X_train = df_train.drop(columns = ['Exited'], axis = 1)
X_val = df_val.drop(columns = ['Exited'], axis = 1)

X_train.shape, y_train.shape
X_val.shape, y_val.shape

In [None]:
## Three versions of the final model with best params for F1-score metric

# Equal weights to both target classes (no class imbalance correction)
lgb1 = LGBMClassifier(boosting_type = 'dart', class_weight = {0: 1, 1: 1}, min_child_samples = 20, n_jobs = - 1
                     , importance_type = 'gain', max_depth = 4, num_leaves = 31, colsample_bytree = 0.6, learning_rate = 0.1
                     , n_estimators = 21, reg_alpha = 0, reg_lambda = 0.5)

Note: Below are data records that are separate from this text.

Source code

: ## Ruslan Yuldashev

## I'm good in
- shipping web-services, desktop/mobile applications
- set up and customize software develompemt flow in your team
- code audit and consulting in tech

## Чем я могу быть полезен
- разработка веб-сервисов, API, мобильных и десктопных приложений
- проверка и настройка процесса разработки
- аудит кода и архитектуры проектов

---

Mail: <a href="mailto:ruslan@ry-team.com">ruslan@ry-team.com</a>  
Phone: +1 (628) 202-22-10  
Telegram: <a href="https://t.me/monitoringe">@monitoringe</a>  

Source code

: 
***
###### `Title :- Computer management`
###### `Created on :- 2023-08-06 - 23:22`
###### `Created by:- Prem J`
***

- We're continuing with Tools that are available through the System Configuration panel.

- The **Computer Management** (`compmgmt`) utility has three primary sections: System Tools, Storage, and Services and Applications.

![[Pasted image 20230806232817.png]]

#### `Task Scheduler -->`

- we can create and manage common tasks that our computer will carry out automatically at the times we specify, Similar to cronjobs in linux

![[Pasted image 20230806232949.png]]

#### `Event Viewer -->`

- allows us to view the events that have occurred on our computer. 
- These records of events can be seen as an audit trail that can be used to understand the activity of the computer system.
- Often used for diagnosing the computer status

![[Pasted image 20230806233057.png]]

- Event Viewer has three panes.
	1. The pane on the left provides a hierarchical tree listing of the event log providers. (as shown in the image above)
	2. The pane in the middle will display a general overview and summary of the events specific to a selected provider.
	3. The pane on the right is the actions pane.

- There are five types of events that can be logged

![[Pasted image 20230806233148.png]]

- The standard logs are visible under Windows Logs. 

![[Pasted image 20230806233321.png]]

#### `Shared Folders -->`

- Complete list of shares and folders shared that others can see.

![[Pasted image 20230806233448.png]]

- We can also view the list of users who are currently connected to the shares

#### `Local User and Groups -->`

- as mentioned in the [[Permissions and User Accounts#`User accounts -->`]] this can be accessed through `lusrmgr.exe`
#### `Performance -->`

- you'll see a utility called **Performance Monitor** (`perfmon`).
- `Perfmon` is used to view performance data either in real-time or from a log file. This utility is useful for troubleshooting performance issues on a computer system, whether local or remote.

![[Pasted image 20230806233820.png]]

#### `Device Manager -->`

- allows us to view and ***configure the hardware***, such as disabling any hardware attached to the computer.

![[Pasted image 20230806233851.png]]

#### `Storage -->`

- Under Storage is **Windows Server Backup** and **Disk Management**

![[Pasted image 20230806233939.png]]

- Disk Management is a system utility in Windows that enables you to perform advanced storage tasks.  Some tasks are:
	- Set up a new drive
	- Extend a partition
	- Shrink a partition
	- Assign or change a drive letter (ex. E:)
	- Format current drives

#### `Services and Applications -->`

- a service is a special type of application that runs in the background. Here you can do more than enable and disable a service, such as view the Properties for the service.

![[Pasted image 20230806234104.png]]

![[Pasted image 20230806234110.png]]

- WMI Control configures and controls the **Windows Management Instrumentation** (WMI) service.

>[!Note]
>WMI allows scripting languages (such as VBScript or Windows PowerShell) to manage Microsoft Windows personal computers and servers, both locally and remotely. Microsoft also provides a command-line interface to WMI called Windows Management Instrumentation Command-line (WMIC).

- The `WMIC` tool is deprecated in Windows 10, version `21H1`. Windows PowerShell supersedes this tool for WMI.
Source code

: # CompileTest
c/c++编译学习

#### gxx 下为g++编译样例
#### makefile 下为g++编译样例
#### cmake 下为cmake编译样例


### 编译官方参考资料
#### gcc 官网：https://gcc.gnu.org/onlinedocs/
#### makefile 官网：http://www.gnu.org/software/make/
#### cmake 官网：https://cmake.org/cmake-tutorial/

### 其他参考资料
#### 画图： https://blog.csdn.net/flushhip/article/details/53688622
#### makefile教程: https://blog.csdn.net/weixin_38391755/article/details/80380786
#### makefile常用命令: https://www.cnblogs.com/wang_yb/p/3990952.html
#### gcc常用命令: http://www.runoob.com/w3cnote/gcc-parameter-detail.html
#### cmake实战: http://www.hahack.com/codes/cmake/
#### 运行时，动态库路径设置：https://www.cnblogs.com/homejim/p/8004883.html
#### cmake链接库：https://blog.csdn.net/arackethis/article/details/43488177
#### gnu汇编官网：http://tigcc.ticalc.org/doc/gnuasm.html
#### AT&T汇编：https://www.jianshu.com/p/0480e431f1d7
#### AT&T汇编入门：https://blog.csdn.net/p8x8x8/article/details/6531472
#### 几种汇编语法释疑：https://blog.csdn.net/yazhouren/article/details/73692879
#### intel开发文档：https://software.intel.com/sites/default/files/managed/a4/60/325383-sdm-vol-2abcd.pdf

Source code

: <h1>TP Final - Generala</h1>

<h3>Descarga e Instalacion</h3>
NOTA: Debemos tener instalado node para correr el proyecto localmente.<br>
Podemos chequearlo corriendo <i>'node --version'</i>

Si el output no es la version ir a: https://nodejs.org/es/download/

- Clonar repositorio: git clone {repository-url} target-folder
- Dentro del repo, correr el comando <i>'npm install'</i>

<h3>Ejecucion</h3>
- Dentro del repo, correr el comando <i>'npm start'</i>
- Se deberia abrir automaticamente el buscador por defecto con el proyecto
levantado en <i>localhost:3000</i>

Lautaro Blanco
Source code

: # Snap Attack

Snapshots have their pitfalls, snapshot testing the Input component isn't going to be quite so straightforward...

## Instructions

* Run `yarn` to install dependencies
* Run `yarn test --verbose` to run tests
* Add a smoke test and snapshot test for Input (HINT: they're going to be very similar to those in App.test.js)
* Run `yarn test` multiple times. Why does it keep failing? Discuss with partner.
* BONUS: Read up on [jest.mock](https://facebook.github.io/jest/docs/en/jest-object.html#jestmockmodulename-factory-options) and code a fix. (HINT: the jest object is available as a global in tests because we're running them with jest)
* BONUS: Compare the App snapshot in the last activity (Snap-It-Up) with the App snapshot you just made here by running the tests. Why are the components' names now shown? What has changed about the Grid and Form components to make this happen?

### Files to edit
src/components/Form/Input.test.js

# Addressing class imbalance completely by weighting the undersampled class by the class imbalance ratio
lgb2 = LGBMClassifier(boosting_type = 'dart', class_weight = {0: 1, 1: 3.93}, min_child_samples = 20, n_jobs = - 1
                     , importance_type = 'gain', max_depth = 6, num_leaves = 63, colsample_bytree = 0.6, learning_rate = 0.1
                     , n_estimators = 201, reg_alpha = 1, reg_lambda = 1)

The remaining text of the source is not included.